Il fantastico mondo del “Model Sharing”
La prima volta che mi sono trovato di fronte a questo fenomeno ero ad una di quelle fiere piene di stand di diverse aziende produttrici di attrezzatura fotografia. Una di queste aveva allestito un set con un paio di modelle. A delimitare il perimetro del set c’erano una ventina di fotografi, uno accanto all’altro, che scattavano le loro fotografie.
Di per sè il model sharing (letteralmente “condivisione di modelle”, suona proprio male non trovate?) non avrebbe nulla di sbagliato. Voglio dire che male c’è se un gruppo di fotografi decide di pagare assieme una modella o una location per consentire ad ognuno di essi di portare avanti la propria ricerca?! Il problema, a mio avviso, sta nell’approccio. Non si può pensare di fotografare con accanto altri due o dieci fotografi. Diventa “Photo Call” ma nulla che abbia a che fare con la fotografia di ritratto, moda, nudo.
Voglio dire non mi risulta che Demarchelier, Mapplethorpe, Newton o Sieff facessero i loro scatti in contesti simili. Il fotografo ha bisogno di instaurare un rapporto con il soggetto fotografato. Deve crearsi il giusto feeling affinché l’interazione tra i due produca i risultati migliori. Non possono esserci elementi di disturbo sul set. Ma non lo dico io, questa regola vale per tutti i fotografi. Provate ad andare sul set di un professionista che sta scattando fotografia di moda o pubblicitaria e a scattare le vostre foto o, peggio, ad attirare l’attenzione della modella. Verrete letteralmente sbranati, nella migliore delle ipotesi.

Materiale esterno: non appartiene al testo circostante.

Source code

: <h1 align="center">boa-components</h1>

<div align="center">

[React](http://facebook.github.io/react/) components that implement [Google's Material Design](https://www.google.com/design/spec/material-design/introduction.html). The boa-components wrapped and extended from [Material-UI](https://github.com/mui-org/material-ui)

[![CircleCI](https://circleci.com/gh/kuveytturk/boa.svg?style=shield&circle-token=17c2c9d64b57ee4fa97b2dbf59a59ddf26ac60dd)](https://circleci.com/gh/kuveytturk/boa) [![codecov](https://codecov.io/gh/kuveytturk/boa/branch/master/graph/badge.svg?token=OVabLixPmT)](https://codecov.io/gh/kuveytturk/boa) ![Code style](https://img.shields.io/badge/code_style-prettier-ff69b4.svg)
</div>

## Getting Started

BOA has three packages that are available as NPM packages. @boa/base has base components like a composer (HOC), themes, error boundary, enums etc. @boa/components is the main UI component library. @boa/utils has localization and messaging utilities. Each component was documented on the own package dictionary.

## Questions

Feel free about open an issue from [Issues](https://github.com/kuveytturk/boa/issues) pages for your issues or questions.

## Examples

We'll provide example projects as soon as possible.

Durante l’ultima edizione di Miss Italia stavo facendo da assistente a Luigi Saggese su un set, lui si è allontanato un attimo e a quel punto io mi sono avvicinato al soggetto, provando a dargli qualche indicazione sulla posa. C’erano dei problemi oggettivi di cui il soggetto però non si rendeva conto e il fotografo era fuori dal set, quindi tutto tranquillo in apparenza. Ebbene Luigi mi ha chiamato in disparte e mi ha fatto una cazziata pazzesca. Nessuno che non sia il fotografo deve permettersi di parlare col soggetto.

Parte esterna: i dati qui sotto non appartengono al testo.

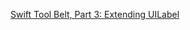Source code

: 

[Swift Tool Belt, Part 3: Extending UILabel](https://spin.atomicobject.com/2017/08/04/swift-extending-uilabel/)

E lo capisco bene. Se si spezza il filo che c’è tra soggetto e fotografo, se il soggetto prende come riferimento altre persone, se in un set ci sono elementi di disturbo che non consentono di mantenere la giusta concentrazione, si lavora male rischiando di compromettere il risultato.
Però naturalmente sto facendo riferimento a dei lavori o a delle ricerche, a degli obiettivi, a dei risultati da raggiungere. Se si tratta solo di trascorrere assieme una domenica pomeriggio non discuto più. Ma non ditemi che questa è fotografia. Il model sharing è una delle cose più lontane dalla fotografia che io conosca. È peggio che parlare della nitidezza dell’obiettivo al tale diaframma piuttosto che guardare l’immagine.

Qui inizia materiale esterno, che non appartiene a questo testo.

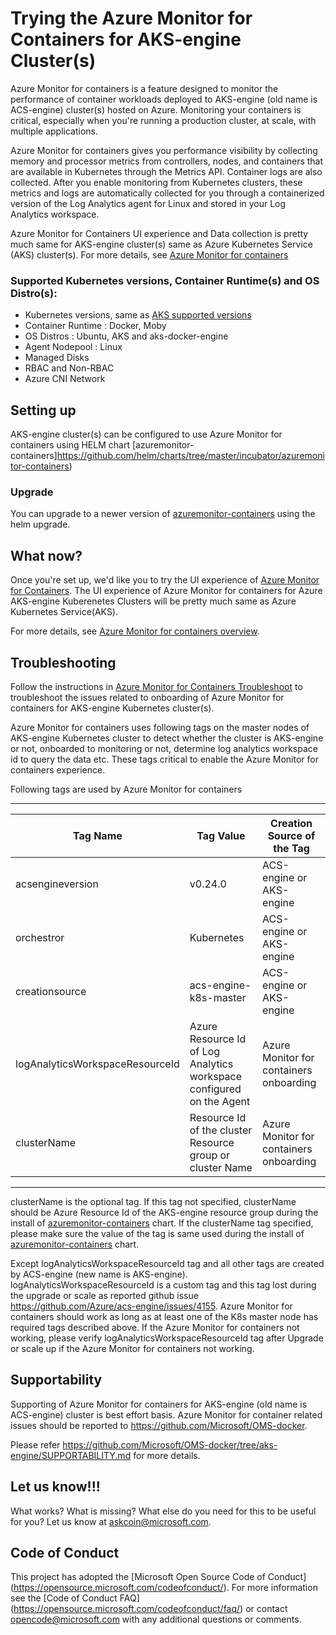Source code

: # Trying the Azure Monitor for Containers for AKS-engine Cluster(s)

Azure Monitor for containers is a feature designed to monitor the performance of container workloads deployed to AKS-engine (old name is ACS-engine) cluster(s) hosted on Azure. Monitoring your containers is critical, especially when you're running a production cluster, at scale, with multiple applications.

Azure Monitor for containers gives you performance visibility by collecting memory and processor metrics from controllers, nodes, and containers that are available in Kubernetes through the Metrics API. Container logs are also collected. After you enable monitoring from Kubernetes clusters, these metrics and logs are automatically collected for you through a containerized version of the Log Analytics agent for Linux and stored in your Log Analytics workspace.

 Azure Monitor for Containers UI experience and Data collection is pretty much same for AKS-engine cluster(s) same as Azure Kubernetes Service (AKS) cluster(s).
 For more details, see [Azure Monitor for containers](https://docs.microsoft.com/en-us/azure/azure-monitor/insights/container-insights-overview)

### Supported Kubernetes versions, Container Runtime(s) and OS Distro(s):

- Kubernetes versions, same as [AKS supported versions](https://docs.microsoft.com/en-us/azure/aks/supported-kubernetes-versions)
- Container Runtime : Docker, Moby
- OS Distros : Ubuntu, AKS and aks-docker-engine
- Agent Nodepool : Linux
- Managed Disks
- RBAC and Non-RBAC
- Azure CNI Network

## Setting up

AKS-engine cluster(s) can be configured to use Azure Monitor for containers using HELM chart [azuremonitor-containers]https://github.com/helm/charts/tree/master/incubator/azuremonitor-containers)

### Upgrade

You can upgrade to a newer version of [azuremonitor-containers](https://github.com/helm/charts/tree/master/incubator/azuremonitor-containers) using the helm upgrade.

## What now?
Once you're set up, we'd like you to try the UI experience of [Azure Monitor for Containers](https://aka.ms/azmon-containers).
The UI experience of Azure Monitor for containers for Azure AKS-engine Kuberenetes Clusters will be pretty much same as Azure Kubernetes Service(AKS).

For more details, see [Azure Monitor for containers overview](https://docs.microsoft.com/en-us/azure/azure-monitor/insights/container-insights-overview).

## Troubleshooting

Follow the instructions in [Azure Monitor for Containers Troubleshoot](https://github.com/Microsoft/OMS-docker/tree/aks-engine/Troubleshoot) to troubleshoot the issues related to onboarding of Azure Monitor for containers for AKS-engine Kubernetes cluster(s).

Azure Monitor for containers uses following tags on the master nodes of AKS-engine Kubernetes cluster to detect whether the cluster is AKS-engine or not, onboarded to monitoring or not, determine log analytics workspace id to query the data etc. These tags critical to enable the Azure Monitor for containers experience. 

Following tags are used by Azure Monitor for containers

-------------------------------------------------------------------------------------------------------------------------------------------------------
| Tag Name                        | Tag Value                                                              | Creation Source of the Tag                |
| ----------------------------    | -------------------------------------------------------                | ------------------------------------      | 
| acsengineversion                | v0.24.0                                                                | ACS-engine or AKS-engine                  |
| orchestror                      | Kubernetes                                                             | ACS-engine or AKS-engine                  |
| creationsource                  | acs-engine-k8s-master                                                  | ACS-engine or AKS-engine                  |
| logAnalyticsWorkspaceResourceId | Azure Resource Id of Log Analytics workspace configured on the Agent   | Azure Monitor for containers onboarding   |
| clusterName                     | Resource Id of the cluster Resource group or cluster Name              | Azure Monitor for containers onboarding   |
-------------------------------------------------------------------------------------------------------------------------------------------------------

clusterName is the optional tag. If this tag not specified, clusterName should be Azure Resource Id of the AKS-engine resource group during the install of [azuremonitor-containers](https://github.com/helm/charts/tree/master/incubator/azuremonitor-containers) chart.
If the clusterName tag specified, please make sure the value of the tag is same used during the install of [azuremonitor-containers](https://github.com/helm/charts/tree/master/incubator/azuremonitor-containers) chart.

Except logAnalyticsWorkspaceResourceId tag and all other tags are created by ACS-engine (new name is AKS-engine). logAnalyticsWorkspaceResourceId is a custom tag and this tag lost during the upgrade or scale as reported github issue https://github.com/Azure/acs-engine/issues/4155. Azure Monitor for containers should work as long as at least one of the K8s master node has required tags described above. If the Azure Monitor for containers not working, please verify   logAnalyticsWorkspaceResourceId tag after Upgrade or scale up if the Azure Monitor for containers not working.

## Supportability

Supporting of Azure Monitor for containers for AKS-engine (old name is ACS-engine) cluster is best effort basis.
Azure Monitor for container related issues  should be reported to https://github.com/Microsoft/OMS-docker.

Please refer https://github.com/Microsoft/OMS-docker/tree/aks-engine/SUPPORTABILITY.md for more details.

## Let us know!!!
What works? What is missing? What else do you need for this to be useful for you? Let us know at askcoin@microsoft.com.


## Code of Conduct

This project has adopted the [Microsoft Open Source Code of Conduct]
(https://opensource.microsoft.com/codeofconduct/).  For more
information see the [Code of Conduct FAQ]
(https://opensource.microsoft.com/codeofconduct/faq/) or contact
[opencode@microsoft.com](mailto:opencode@microsoft.com) with any
additional questions or comments.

E poi tutte queste cosce di fuori o questi culi in abiti attillati, le calze o il trucco “iperaggressivi”. Ma ragazzi spogliatele piuttosto, sono meno volgari. Volete lavorare sul ritratto o sulla figura? Pagate una modella o chiamate un’amica o vostra moglie e lavorateci. O magari pagate assieme ad altri amici una modella ma lavorateci due ore per uno, non tre alla volta, per carità.